:: EXERCISE BRIEF ::
Nothing but the exact text of the entries should appear in your answer; pictures stay out.

:: AVAILABLE RECORDS ::
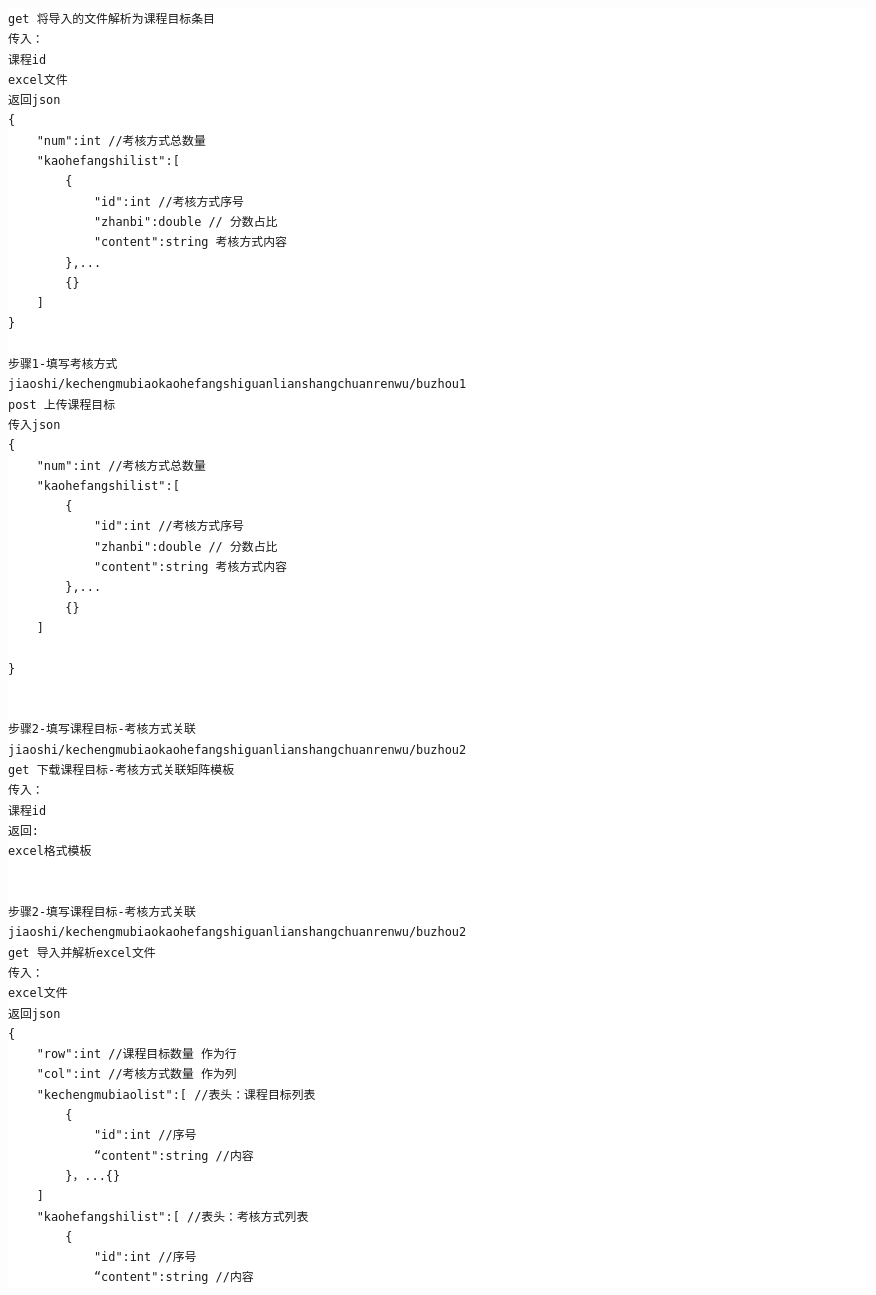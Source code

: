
 ```
get 将导入的文件解析为课程目标条目
传入：
课程id
excel文件
返回json
{
	"num":int //考核方式总数量
	"kaohefangshilist":[
		{
			"id":int //考核方式序号
			"zhanbi":double // 分数占比
			"content":string 考核方式内容
		},...
		{}
	]
}

步骤1-填写考核方式
jiaoshi/kechengmubiaokaohefangshiguanlianshangchuanrenwu/buzhou1
post 上传课程目标
传入json
{	
	"num":int //考核方式总数量
	"kaohefangshilist":[
		{
			"id":int //考核方式序号
			"zhanbi":double // 分数占比
			"content":string 考核方式内容
		},...
		{}
	]

}


步骤2-填写课程目标-考核方式关联
jiaoshi/kechengmubiaokaohefangshiguanlianshangchuanrenwu/buzhou2
get 下载课程目标-考核方式关联矩阵模板
传入：
课程id
返回:
excel格式模板


步骤2-填写课程目标-考核方式关联
jiaoshi/kechengmubiaokaohefangshiguanlianshangchuanrenwu/buzhou2
get 导入并解析excel文件
传入：
excel文件
返回json
{
	"row":int //课程目标数量 作为行
	"col":int //考核方式数量 作为列
	"kechengmubiaolist":[ //表头：课程目标列表 
	 	{
	 		"id":int //序号
	 		“content":string //内容
	 	}，...{}
	]
	"kaohefangshilist":[ //表头：考核方式列表
		{
	 		"id":int //序号
	 		“content":string //内容
```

:: ANSWER SECTION ::
Source code

:
 ```
get 将导入的文件解析为课程目标条目
传入：
课程id
excel文件
返回json
{
	"num":int //考核方式总数量
	"kaohefangshilist":[
		{
			"id":int //考核方式序号
			"zhanbi":double // 分数占比
			"content":string 考核方式内容
		},...
		{}
	]
}

步骤1-填写考核方式
jiaoshi/kechengmubiaokaohefangshiguanlianshangchuanrenwu/buzhou1
post 上传课程目标
传入json
{	
	"num":int //考核方式总数量
	"kaohefangshilist":[
		{
			"id":int //考核方式序号
			"zhanbi":double // 分数占比
			"content":string 考核方式内容
		},...
		{}
	]

}


步骤2-填写课程目标-考核方式关联
jiaoshi/kechengmubiaokaohefangshiguanlianshangchuanrenwu/buzhou2
get 下载课程目标-考核方式关联矩阵模板
传入：
课程id
返回:
excel格式模板


步骤2-填写课程目标-考核方式关联
jiaoshi/kechengmubiaokaohefangshiguanlianshangchuanrenwu/buzhou2
get 导入并解析excel文件
传入：
excel文件
返回json
{
	"row":int //课程目标数量 作为行
	"col":int //考核方式数量 作为列
	"kechengmubiaolist":[ //表头：课程目标列表 
	 	{
	 		"id":int //序号
	 		“content":string //内容
	 	}，...{}
	]
	"kaohefangshilist":[ //表头：考核方式列表
		{
	 		"id":int //序号
	 		“content":string //内容
```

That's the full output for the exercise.